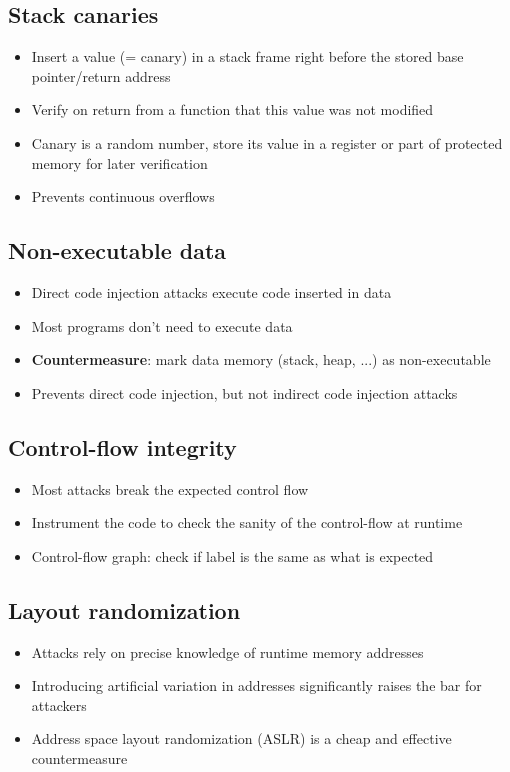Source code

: \documentclass[12pt,titlepage,a4paper]{report}
\begin{document}
			\subsection{Stack canaries}
				\begin{itemize}
					\item Insert a value (= canary) in a stack frame right before the stored base pointer/return address
					\item Verify on return from a function that this value was not modified
					\item Canary is a random number, store its value in a register or part of protected memory for later verification
					\item Prevents continuous overflows
				\end{itemize}
			
			\subsection{Non-executable data}
				\begin{itemize}
					\item Direct code injection attacks execute code inserted in data
					\item Most programs don't need to execute data
					\item \textbf{Countermeasure}: mark data memory (stack, heap, ...) as non-executable
					\item Prevents direct code injection, but not indirect code injection attacks
				\end{itemize}
			
			\subsection{Control-flow integrity}
				\begin{itemize}
					\item Most attacks break the expected control flow
					\item Instrument the code to check the sanity of the control-flow at runtime
					\item Control-flow graph: check if label is the same as what is expected
				\end{itemize}
			
			\subsection{Layout randomization}
				\begin{itemize}
					\item Attacks rely on precise knowledge of runtime memory addresses
					\item Introducing artificial variation in addresses significantly raises the bar for attackers
					\item Address space layout randomization (ASLR) is a cheap and effective countermeasure
				\end{itemize}
\end{document}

____________________

- [Work instruction]:
The answer must restate every entry word for word, with the pictures left out.

- [Answer for the task]:
Source code

: \documentclass[12pt,titlepage,a4paper]{report}
\begin{document}
			\subsection{Stack canaries}
				\begin{itemize}
					\item Insert a value (= canary) in a stack frame right before the stored base pointer/return address
					\item Verify on return from a function that this value was not modified
					\item Canary is a random number, store its value in a register or part of protected memory for later verification
					\item Prevents continuous overflows
				\end{itemize}
			
			\subsection{Non-executable data}
				\begin{itemize}
					\item Direct code injection attacks execute code inserted in data
					\item Most programs don't need to execute data
					\item \textbf{Countermeasure}: mark data memory (stack, heap, ...) as non-executable
					\item Prevents direct code injection, but not indirect code injection attacks
				\end{itemize}
			
			\subsection{Control-flow integrity}
				\begin{itemize}
					\item Most attacks break the expected control flow
					\item Instrument the code to check the sanity of the control-flow at runtime
					\item Control-flow graph: check if label is the same as what is expected
				\end{itemize}
			
			\subsection{Layout randomization}
				\begin{itemize}
					\item Attacks rely on precise knowledge of runtime memory addresses
					\item Introducing artificial variation in addresses significantly raises the bar for attackers
					\item Address space layout randomization (ASLR) is a cheap and effective countermeasure
				\end{itemize}
\end{document}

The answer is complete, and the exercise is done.